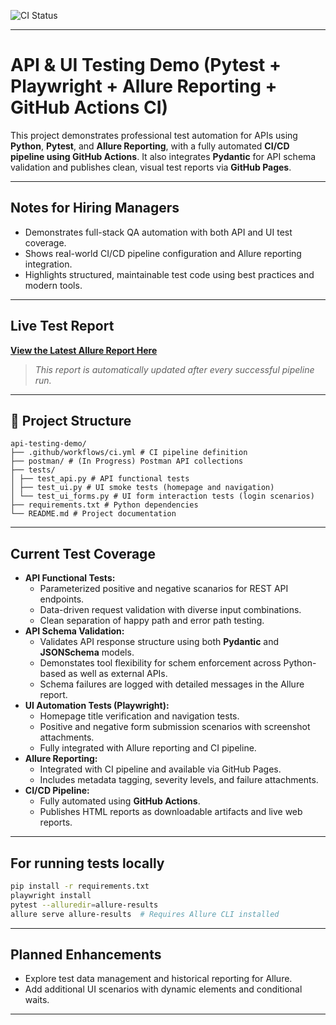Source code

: ![CI Status](https://github.com/Trclark0553/api_testing_demo/actions/workflows/ci.yaml/badge.svg)

---

# API & UI Testing Demo (Pytest + Playwright + Allure Reporting + GitHub Actions CI)

This project demonstrates professional test automation for APIs using **Python**, **Pytest**, and **Allure Reporting**, with a fully automated **CI/CD pipeline using GitHub Actions**. It also integrates **Pydantic** for API schema validation and publishes clean, visual test reports via **GitHub Pages**.

---

## Notes for Hiring Managers

- Demonstrates full-stack QA automation with both API and UI test coverage.
- Shows real-world CI/CD pipeline configuration and Allure reporting integration.
- Highlights structured, maintainable test code using best practices and modern tools.

---

## Live Test Report

[**View the Latest Allure Report Here**](https://trclark0553.github.io/api_testing_demo/)

> _This report is automatically updated after every successful pipeline run._

---

## 📂 Project Structure

```
api-testing-demo/
├── .github/workflows/ci.yml # CI pipeline definition
├── postman/ # (In Progress) Postman API collections
├── tests/
│ ├── test_api.py # API functional tests
│ ├── test_ui.py # UI smoke tests (homepage and navigation)
│ └── test_ui_forms.py # UI form interaction tests (login scenarios)
├── requirements.txt # Python dependencies
└── README.md # Project documentation
```

---

## Current Test Coverage

- **API Functional Tests:**
  - Parameterized positive and negative scanarios for REST API endpoints.
  - Data-driven request validation with diverse input combinations.
  - Clean separation of happy path and error path testing.
- **API Schema Validation:**
  - Validates API response structure using both **Pydantic** and **JSONSchema** models.
  - Demonstates tool flexibility for schem enforcement across Python-based as well as external APIs.
  - Schema failures are logged with detailed messages in the Allure report.
- **UI Automation Tests (Playwright):**
  - Homepage title verification and navigation tests.
  - Positive and negative form submission scenarios with screenshot attachments.
  - Fully integrated with Allure reporting and CI pipeline.
- **Allure Reporting:**
  - Integrated with CI pipeline and available via GitHub Pages.
  - Includes metadata tagging, severity levels, and failure attachments.
- **CI/CD Pipeline:**
  - Fully automated using **GitHub Actions**.
  - Publishes HTML reports as downloadable artifacts and live web reports.
  
---

## For running tests locally

```bash
pip install -r requirements.txt
playwright install
pytest --alluredir=allure-results
allure serve allure-results  # Requires Allure CLI installed
```

---

## Planned Enhancements

- Explore test data management and historical reporting for Allure.
- Add additional UI scenarios with dynamic elements and conditional waits.

---
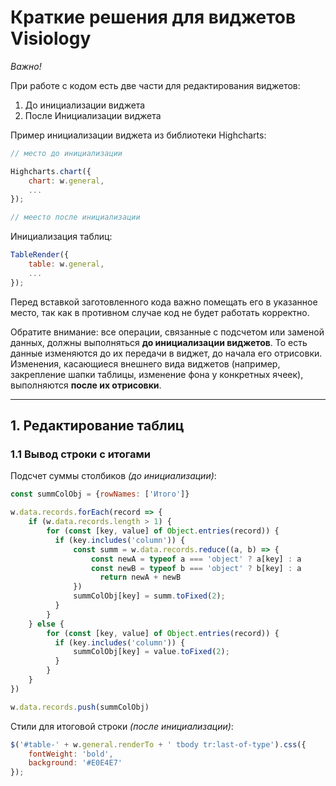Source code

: # Краткие решения для виджетов Visiology

*Важно!*

При работе с кодом есть две части для редактирования виджетов:
1. До инициализации виджета
2. После Инициализации виджета

Пример инициализации виджета из библиотеки Highcharts:
```javascript
// место до инициализации

Highcharts.chart({
    chart: w.general,
    ...
});

// меесто после инициализации
```

Инициализация таблиц: 
```javascript
TableRender({
    table: w.general,
    ...
});
```

Перед вставкой заготовленного кода важно помещать его в указанное место, так как в противном случае код не будет работать корректно.

Обратите внимание: все операции, связанные с подсчетом или заменой данных, должны выполняться **до инициализации виджетов**. То есть данные изменяются до их передачи в виджет, до начала его отрисовки. Изменения, касающиеся внешнего вида виджетов (например, закрепление шапки таблицы, изменение фона у конкретных ячеек), выполняются **после их отрисовки**.

---

## 1. Редактирование таблиц

### 1.1 Вывод строки с итогами 
Подсчет суммы столбиков *(до инициализации)*:
```javascript
const summColObj = {rowNames: ['Итого']}

w.data.records.forEach(record => {
    if (w.data.records.length > 1) {
        for (const [key, value] of Object.entries(record)) {
          if (key.includes('column')) {
              const summ = w.data.records.reduce((a, b) => {
                  const newA = typeof a === 'object' ? a[key] : a
                  const newB = typeof b === 'object' ? b[key] : a
                    return newA + newB
              })
              summColObj[key] = summ.toFixed(2);
          }
        }
    } else {
        for (const [key, value] of Object.entries(record)) {
          if (key.includes('column')) {
              summColObj[key] = value.toFixed(2);
          }
        }
    }
})

w.data.records.push(summColObj)
```
Стили для итоговой строки *(после инициализации)*:
```javascript
$('#table-' + w.general.renderTo + ' tbody tr:last-of-type').css({
    fontWeight: 'bold',
    background: '#E0E4E7'
});
```
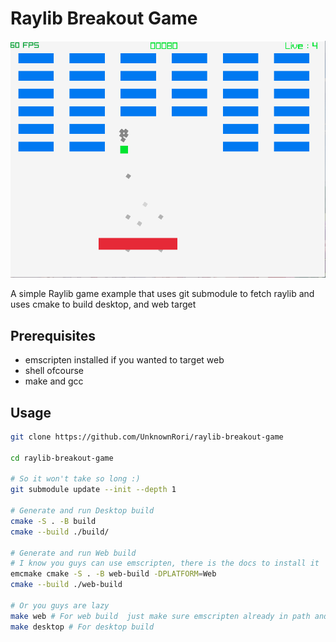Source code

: # Raylib Breakout Game

<img src="./screenshot/demo.png">

A simple Raylib game example that uses git submodule to fetch raylib and uses cmake to build desktop, and web target

## Prerequisites

- emscripten installed if you wanted to target web
- shell ofcourse
- make and gcc

## Usage

```sh
git clone https://github.com/UnknownRori/raylib-breakout-game

cd raylib-breakout-game

# So it won't take so long :)
git submodule update --init --depth 1

# Generate and run Desktop build
cmake -S . -B build
cmake --build ./build/

# Generate and run Web build
# I know you guys can use emscripten, there is the docs to install it
emcmake cmake -S . -B web-build -DPLATFORM=Web
cmake --build ./web-build

# Or you guys are lazy
make web # For web build  just make sure emscripten already in path and activated
make desktop # For desktop build
```

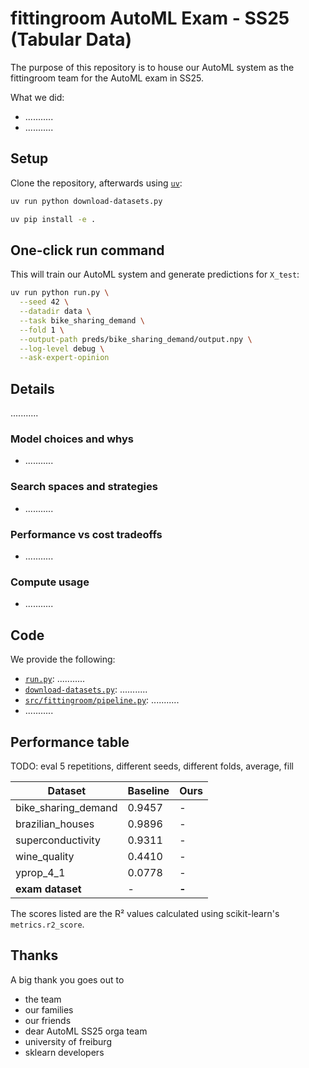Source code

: # fittingroom AutoML Exam - SS25 (Tabular Data)

The purpose of this repository is to house our AutoML system as the fittingroom team for the AutoML exam in SS25.

What we did:
- ...........
- ...........


## Setup

Clone the repository, afterwards using [`uv`](https://github.com/astral-sh/uv):

```bash
uv run python download-datasets.py
```

```bash
uv pip install -e .
```

## One-click run command

This will train our AutoML system and generate predictions for `X_test`:

```bash
uv run python run.py \
  --seed 42 \
  --datadir data \
  --task bike_sharing_demand \
  --fold 1 \
  --output-path preds/bike_sharing_demand/output.npy \
  --log-level debug \
  --ask-expert-opinion
```


## Details

...........

### Model choices and whys

- ...........

### Search spaces and strategies

- ...........

### Performance vs cost tradeoffs

- ...........

### Compute usage

- ...........


## Code

We provide the following:

- [`run.py`](./run.py): ...........
- [`download-datasets.py`](./download-datasets.py): ...........
- [`src/fittingroom/pipeline.py`](./src/fittingroom/pipeline.py): ...........
- ...........


## Performance table

TODO: eval 5 repetitions, different seeds, different folds, average, fill

| Dataset             | Baseline | Ours |
| ------------------- | -------- | ---- |
| bike_sharing_demand | 0.9457   | - |
| brazilian_houses    | 0.9896   | - |
| superconductivity   | 0.9311   | - |
| wine_quality        | 0.4410   | - |
| yprop_4_1           | 0.0778   | - |
| **exam dataset**    | -        | **-** |

The scores listed are the R² values calculated using scikit-learn's `metrics.r2_score`.

## Thanks

A big thank you goes out to
- the team
- our families
- our friends
- dear AutoML SS25 orga team
- university of freiburg
- sklearn developers
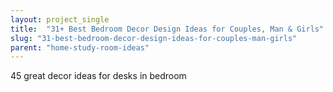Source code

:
 ```yaml
---
layout: project_single
title:  "31+ Best Bedroom Decor Design Ideas for Couples, Man & Girls"
slug: "31-best-bedroom-decor-design-ideas-for-couples-man-girls"
parent: "home-study-room-ideas"
---
```

45 great decor ideas for desks in bedroom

- - - - - - -

For this exercise, copy each line of the data above exactly, from the first through the line containing "# API & UI Testing", and drop the pictures.

Source code

: ![CI Status](https://github.com/Trclark0553/api_testing_demo/actions/workflows/ci.yaml/badge.svg)

---

# API & UI Testing Demo (Pytest + Playwright + Allure Reporting + GitHub Actions CI)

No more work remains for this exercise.